• Work task: Please repeat the records below exactly, but only from the line that contains "The code is" onward, ending with the last line.

(Rendered images with source text)
★ ★ ★

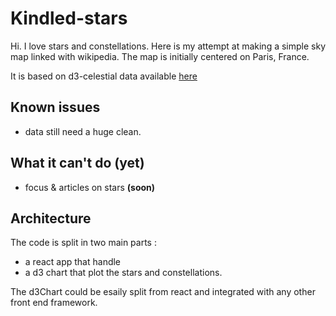 # Kindled-stars
Hi. I love stars and constellations. Here is my attempt at making a simple sky map linked with wikipedia.
The map is initially centered on Paris, France.

It is based on d3-celestial data available [here](https://github.com/ofrohn/d3-celestial)

## Known issues
- data still need a huge clean.

## What it can't do (yet)
- focus & articles on stars **(soon)**

## Architecture
The code is split in two main parts :
- a react app that handle 
- a d3 chart that plot the stars and constellations.

The d3Chart could be esaily split from react and integrated with any other front end framework.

★ ★ ★

• Exercise result:
The code is split in two main parts :
- a react app that handle 
- a d3 chart that plot the stars and constellations.

The d3Chart could be esaily split from react and integrated with any other front end framework.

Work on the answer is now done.